══ Source material
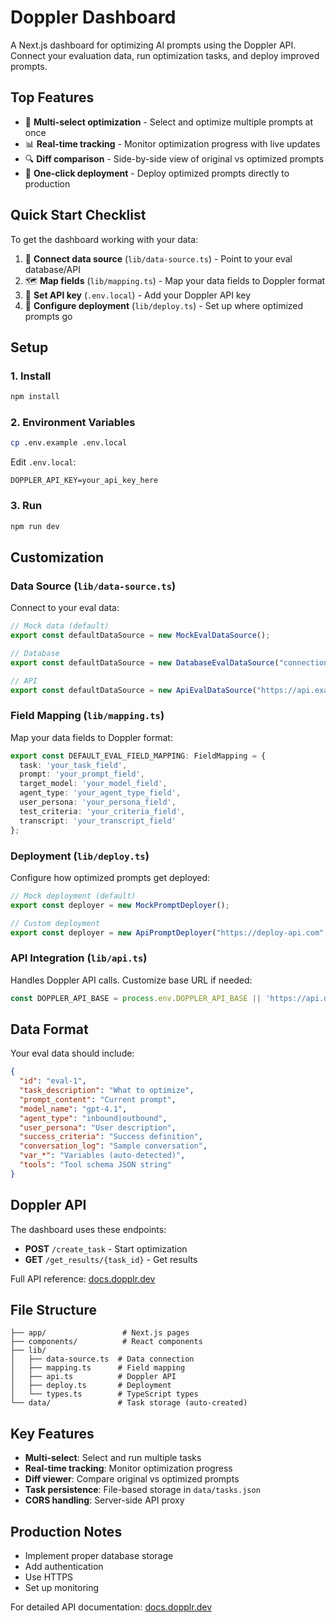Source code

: # Doppler Dashboard

A Next.js dashboard for optimizing AI prompts using the Doppler API. Connect your evaluation data, run optimization tasks, and deploy improved prompts.

## Top Features

- 🎯 **Multi-select optimization** - Select and optimize multiple prompts at once
- 📊 **Real-time tracking** - Monitor optimization progress with live updates
- 🔍 **Diff comparison** - Side-by-side view of original vs optimized prompts  
- 🚀 **One-click deployment** - Deploy optimized prompts directly to production

## Quick Start Checklist

To get the dashboard working with your data:

1. 🔌 **Connect data source** (`lib/data-source.ts`) - Point to your eval database/API
2. 🗺️ **Map fields** (`lib/mapping.ts`) - Map your data fields to Doppler format
3. 🔑 **Set API key** (`.env.local`) - Add your Doppler API key
4. 🚀 **Configure deployment** (`lib/deploy.ts`) - Set up where optimized prompts go

## Setup

### 1. Install
```bash
npm install
```

### 2. Environment Variables
```bash
cp .env.example .env.local
```

Edit `.env.local`:
```env
DOPPLER_API_KEY=your_api_key_here
```

### 3. Run
```bash
npm run dev
```

## Customization

### Data Source (`lib/data-source.ts`)

Connect to your eval data:

```typescript
// Mock data (default)
export const defaultDataSource = new MockEvalDataSource();

// Database
export const defaultDataSource = new DatabaseEvalDataSource("connection-string");

// API
export const defaultDataSource = new ApiEvalDataSource("https://api.example.com", "api-key");
```

### Field Mapping (`lib/mapping.ts`)

Map your data fields to Doppler format:

```typescript
export const DEFAULT_EVAL_FIELD_MAPPING: FieldMapping = {
  task: 'your_task_field',
  prompt: 'your_prompt_field', 
  target_model: 'your_model_field',
  agent_type: 'your_agent_type_field',
  user_persona: 'your_persona_field',
  test_criteria: 'your_criteria_field',
  transcript: 'your_transcript_field'
};
```

### Deployment (`lib/deploy.ts`)

Configure how optimized prompts get deployed:

```typescript
// Mock deployment (default)
export const deployer = new MockPromptDeployer();

// Custom deployment
export const deployer = new ApiPromptDeployer("https://deploy-api.com", "api-key");
```

### API Integration (`lib/api.ts`)

Handles Doppler API calls. Customize base URL if needed:

```typescript
const DOPPLER_API_BASE = process.env.DOPPLER_API_BASE || 'https://api.dopplr.dev';
```

## Data Format

Your eval data should include:

```json
{
  "id": "eval-1",
  "task_description": "What to optimize",
  "prompt_content": "Current prompt",
  "model_name": "gpt-4.1",
  "agent_type": "inbound|outbound",
  "user_persona": "User description",
  "success_criteria": "Success definition",
  "conversation_log": "Sample conversation",
  "var_*": "Variables (auto-detected)",
  "tools": "Tool schema JSON string"
}
```

## Doppler API

The dashboard uses these endpoints:

- **POST** `/create_task` - Start optimization
- **GET** `/get_results/{task_id}` - Get results

Full API reference: [docs.dopplr.dev](https://docs.dopplr.dev)

## File Structure

```
├── app/                 # Next.js pages
├── components/          # React components  
├── lib/
│   ├── data-source.ts  # Data connection
│   ├── mapping.ts      # Field mapping
│   ├── api.ts          # Doppler API
│   ├── deploy.ts       # Deployment
│   └── types.ts        # TypeScript types
└── data/               # Task storage (auto-created)
```

## Key Features

- **Multi-select**: Select and run multiple tasks
- **Real-time tracking**: Monitor optimization progress  
- **Diff viewer**: Compare original vs optimized prompts
- **Task persistence**: File-based storage in `data/tasks.json`
- **CORS handling**: Server-side API proxy

## Production Notes

- Implement proper database storage
- Add authentication
- Use HTTPS
- Set up monitoring

For detailed API documentation: [docs.dopplr.dev](https://docs.dopplr.dev)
════
- [Task]: All lines from the one that holds "- **CORS handling**: Server-side API proxy" through the end of the records are to be returned exactly, including both boundary lines, and no others.

- [Written answer]:
- **CORS handling**: Server-side API proxy

## Production Notes

- Implement proper database storage
- Add authentication
- Use HTTPS
- Set up monitoring

For detailed API documentation: [docs.dopplr.dev](https://docs.dopplr.dev)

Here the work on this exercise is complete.